Qira, Lenovo’s most significant AI initiative to date, is designed to operate across Lenovo laptops and Motorola devices.
Qira, Lenovo’s most significant AI initiative to date, is designed to operate across Lenovo laptops and Motorola devices.


While much of the focus in the AI competition is on model creators and cloud services, Lenovo is closer to millions of consumers than many other firms. As the world’s leading PC manufacturer by volume, Lenovo sells tens of millions of units annually. What it decides to produce, package, and integrate can significantly influence how AI impacts everyday lives.
This made Lenovo’s announcement today at CES significant. At a vibrant event on Tuesday at The Sphere in Las Vegas, it unveiled Qira, a system-level, cross-device AI assistant intended to function across Lenovo laptops and Motorola smartphones. It represents Lenovo’s most daring AI initiative thus far and offers a rare glimpse into how a hardware leader with global presence is contemplating deeper AI integration.
Jeff Snow, Lenovo’s AI product leader, shared insights on how Qira was developed, the rationale behind the company’s choice to avoid a sole exclusive AI partnership, as well as lessons learned from past endeavors like Moto AI and Microsoft’s Recall issues.
According to Snow, Qira was born from a significant yet quiet internal restructuring less than a year ago. Lenovo consolidated AI teams from specific hardware divisions like PCs, tablets, and smartphones into a new software-centric group that collaborates across the entire organization.
For a firm historically focused on hardware models and supply chains, this transition represents a dedication to placing AI at the forefront. “We aimed for an integrated cross-device intelligence that assists you throughout your day, learns from your engagements, and can take action on your behalf,” Snow indicated. He noted using Qira’s on-device model during his flight to CES to refine how to present the news in discussions based on the notes and materials on his PC.

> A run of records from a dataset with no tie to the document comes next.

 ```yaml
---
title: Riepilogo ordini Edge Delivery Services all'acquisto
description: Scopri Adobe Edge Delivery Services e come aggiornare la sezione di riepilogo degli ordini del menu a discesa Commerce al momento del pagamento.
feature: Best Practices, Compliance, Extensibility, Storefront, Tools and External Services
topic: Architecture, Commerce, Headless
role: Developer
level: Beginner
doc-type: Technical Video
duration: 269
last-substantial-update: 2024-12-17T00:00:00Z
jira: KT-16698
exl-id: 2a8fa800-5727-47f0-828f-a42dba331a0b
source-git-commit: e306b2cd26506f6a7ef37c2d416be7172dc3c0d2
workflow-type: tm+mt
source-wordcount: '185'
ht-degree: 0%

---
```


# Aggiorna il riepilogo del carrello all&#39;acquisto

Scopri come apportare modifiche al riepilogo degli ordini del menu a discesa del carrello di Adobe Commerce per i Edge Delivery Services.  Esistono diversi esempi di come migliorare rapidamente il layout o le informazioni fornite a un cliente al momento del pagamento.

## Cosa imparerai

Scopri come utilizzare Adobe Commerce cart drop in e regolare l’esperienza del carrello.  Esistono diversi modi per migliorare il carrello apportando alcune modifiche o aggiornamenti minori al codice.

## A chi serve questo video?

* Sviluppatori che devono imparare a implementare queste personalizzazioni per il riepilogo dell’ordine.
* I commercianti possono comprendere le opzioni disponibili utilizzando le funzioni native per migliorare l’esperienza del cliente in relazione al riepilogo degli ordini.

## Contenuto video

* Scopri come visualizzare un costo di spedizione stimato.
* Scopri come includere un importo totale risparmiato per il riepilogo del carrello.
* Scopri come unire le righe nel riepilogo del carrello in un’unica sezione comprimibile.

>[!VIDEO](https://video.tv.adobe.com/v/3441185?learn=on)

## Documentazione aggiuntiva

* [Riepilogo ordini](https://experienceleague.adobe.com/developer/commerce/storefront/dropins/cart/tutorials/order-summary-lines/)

Qira is not centered around a single dominant AI model. Instead, it operates modularly. Internally, it combines local, on-device models with cloud-based counterparts, bolstered by Microsoft and OpenAI frameworks accessed via Azure. Stability AI’s diffusion model is also integrated, alongside collaborations with application-specific partners like Notion and Perplexity.
“We didn’t wish to bind ourselves to one model,” Snow remarked. “This industry is evolving too rapidly. Various tasks require different considerations regarding performance, quality, and expense.”
This perspective contrasts sharply with the pressures from prominent AI laboratories, many of which would gladly become the exclusive intelligence layer for a company with Lenovo’s scale. Lenovo believes that flexibility is essential, particularly because of its control over one of the largest consumer computing distribution networks worldwide.
Snow previously worked on Moto AI, Motorola’s assistant, which he noted had impressive initial engagement. Over half of Motorola’s user base tried it, but retention was poor. He mentioned that too much of the experience resembled prompt-driven chat functionalities that users could already access elsewhere.
“That steered us away from competing with chatbots,” Snow stated. “Qira focuses on capabilities that chatbots cannot provide, such as continuity, context, and taking direct actions on your device.”
Lenovo also took heed of the backlash concerning Microsoft’s Recall functionality. Snow remarked that Qira is designed from the ground up with opt-in memory, continual indicators, and transparent user controls. Context ingestion is optional, recording is noticeable, and nothing is collected without user consent.
Cost considerations are a major concern for this initiative. Memory costs are climbing as AI demand stretches supply chains, and analysts anticipate PC prices will follow suit. Snow stated that Qira does not increase the baseline system requirements for PCs; however, its performance is optimized for higher-end machines with greater RAM. Lenovo is aiming to scale down local models to operate on smaller memory infrastructures, like 16 gigabytes of RAM, without compromising the user experience.
From a strategic standpoint, Lenovo views Qira as both a means of customer retention and a safeguard against hardware commoditization. In the near term, it hopes that enhanced integration between laptops and phones will prompt customers to remain within the Lenovo ecosystem. Over the long haul, Snow characterized Qira as a method to set Lenovo devices apart when specifications alone become insufficient.